## Task goal:
Nothing except the pictures should be left out when you reproduce the listing exactly.

***** Materials provided

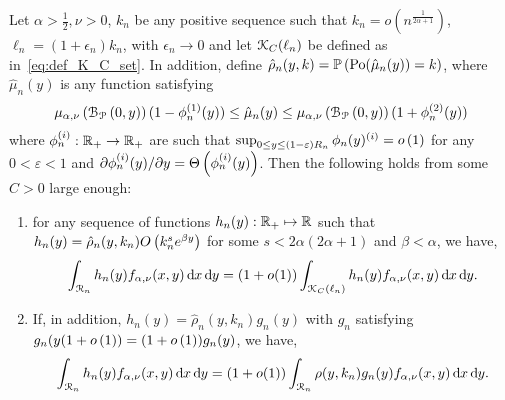 \begin{lemma}\label{lem:concentration_argument_rho_approximation}
Let $\alpha > \frac{1}{2}, \nu > 0$, $k_n$ be any positive sequence such that $k_n = o(n^{\frac{1}{2\alpha + 1}})$, $\ell_n = (1 + \epsilon_n)k_n$, with $\epsilon_n \to 0$ and let ${\mathcal K}_{C}(\ell_n)$ be defined as in~\eqref{eq:def_K_C_set}. In addition, define $\hat{\rho}_n(y,k) = \mathbb{P}\left({\mathrm{Po}}(\hat{\mu}_n(y)) = k\right)$, where $\hat{\mu}_n(y)$ is any function satisfying 
\[
	\mu_{\alpha,\nu}\left({\mathcal B}_{{\mathcal P}}\left(0,y\right)\right)(1 - \phi_n^{(1)}(y)) \le \hat{\mu}_n(y) \le \mu_{\alpha,\nu}\left({\mathcal B}_{{\mathcal P}}\left(0,y\right)\right)(1 + \phi_n^{(2)}(y))
\]
where $\phi_n^{(i)} : {\mathbb R}_+ \to {\ensuremath{\mathbb R}}_+$ are such that $\sup_{0 \le y \le (1-\varepsilon)R_n} \phi_n(y)^{(i)} = o\left(1\right)$ for any $0 < \varepsilon < 1$ and $\partial \phi_n^{(i)}(y)/\partial y = \Theta\left(\phi_n^{(i)}(y)\right)$. Then the following holds from some $C > 0$ large enough:
\begin{enumerate}
\item for any sequence of functions $h_n(y) : {\mathbb R}_+ \mapsto {\ensuremath{\mathbb R}}$ such that $h_n(y) = \hat{\rho}_n(y,k_n) O\left(k_n^s e^{\beta y}\right)$ for some $s < 2\alpha(2\alpha + 1)$ and $\beta < \alpha$, we have,
\[
	\int_{{\mathcal R}_n} h_n(y) f_{\alpha,\nu}(x,y) \operatorname{\mathrm{d}\hspace{-2pt}} x \operatorname{\mathrm{d}\hspace{-2pt}} y 
	= (1 + o(1)) \int_{{\mathcal K}_{C}(\ell_n)} h_n(y) f_{\alpha,\nu}(x,y) \operatorname{\mathrm{d}\hspace{-2pt}} x \operatorname{\mathrm{d}\hspace{-2pt}} y.
\]
\item If, in addition, $h_n(y) = \hat{\rho}_n(y,k_n) g_n(y)$ with $g_n$ satisfying $g_n(y(1+o\left(1\right)) = (1+o\left(1\right))g_n(y)$, we have,
\[
	\int_{{\mathcal R}_n} h_n(y) f_{\alpha,\nu}(x,y) \operatorname{\mathrm{d}\hspace{-2pt}} x \operatorname{\mathrm{d}\hspace{-2pt}} y 
	= (1 + o(1)) \int_{{\mathcal R}_n} \rho(y,k_n) g_n(y) f_{\alpha,\nu}(x,y) \operatorname{\mathrm{d}\hspace{-2pt}} x \operatorname{\mathrm{d}\hspace{-2pt}} y.
\]
\end{enumerate}
\end{lemma}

**********

## Written response:
 \begin{lemma}\label{lem:concentration_argument_rho_approximation}
Let $\alpha > \frac{1}{2}, \nu > 0$, $k_n$ be any positive sequence such that $k_n = o(n^{\frac{1}{2\alpha + 1}})$, $\ell_n = (1 + \epsilon_n)k_n$, with $\epsilon_n \to 0$ and let ${\mathcal K}_{C}(\ell_n)$ be defined as in~\eqref{eq:def_K_C_set}. In addition, define $\hat{\rho}_n(y,k) = \mathbb{P}\left({\mathrm{Po}}(\hat{\mu}_n(y)) = k\right)$, where $\hat{\mu}_n(y)$ is any function satisfying 
\[
	\mu_{\alpha,\nu}\left({\mathcal B}_{{\mathcal P}}\left(0,y\right)\right)(1 - \phi_n^{(1)}(y)) \le \hat{\mu}_n(y) \le \mu_{\alpha,\nu}\left({\mathcal B}_{{\mathcal P}}\left(0,y\right)\right)(1 + \phi_n^{(2)}(y))
\]
where $\phi_n^{(i)} : {\mathbb R}_+ \to {\ensuremath{\mathbb R}}_+$ are such that $\sup_{0 \le y \le (1-\varepsilon)R_n} \phi_n(y)^{(i)} = o\left(1\right)$ for any $0 < \varepsilon < 1$ and $\partial \phi_n^{(i)}(y)/\partial y = \Theta\left(\phi_n^{(i)}(y)\right)$. Then the following holds from some $C > 0$ large enough:
\begin{enumerate}
\item for any sequence of functions $h_n(y) : {\mathbb R}_+ \mapsto {\ensuremath{\mathbb R}}$ such that $h_n(y) = \hat{\rho}_n(y,k_n) O\left(k_n^s e^{\beta y}\right)$ for some $s < 2\alpha(2\alpha + 1)$ and $\beta < \alpha$, we have,
\[
	\int_{{\mathcal R}_n} h_n(y) f_{\alpha,\nu}(x,y) \operatorname{\mathrm{d}\hspace{-2pt}} x \operatorname{\mathrm{d}\hspace{-2pt}} y 
	= (1 + o(1)) \int_{{\mathcal K}_{C}(\ell_n)} h_n(y) f_{\alpha,\nu}(x,y) \operatorname{\mathrm{d}\hspace{-2pt}} x \operatorname{\mathrm{d}\hspace{-2pt}} y.
\]
\item If, in addition, $h_n(y) = \hat{\rho}_n(y,k_n) g_n(y)$ with $g_n$ satisfying $g_n(y(1+o\left(1\right)) = (1+o\left(1\right))g_n(y)$, we have,
\[
	\int_{{\mathcal R}_n} h_n(y) f_{\alpha,\nu}(x,y) \operatorname{\mathrm{d}\hspace{-2pt}} x \operatorname{\mathrm{d}\hspace{-2pt}} y 
	= (1 + o(1)) \int_{{\mathcal R}_n} \rho(y,k_n) g_n(y) f_{\alpha,\nu}(x,y) \operatorname{\mathrm{d}\hspace{-2pt}} x \operatorname{\mathrm{d}\hspace{-2pt}} y.
\]
\end{enumerate}
\end{lemma}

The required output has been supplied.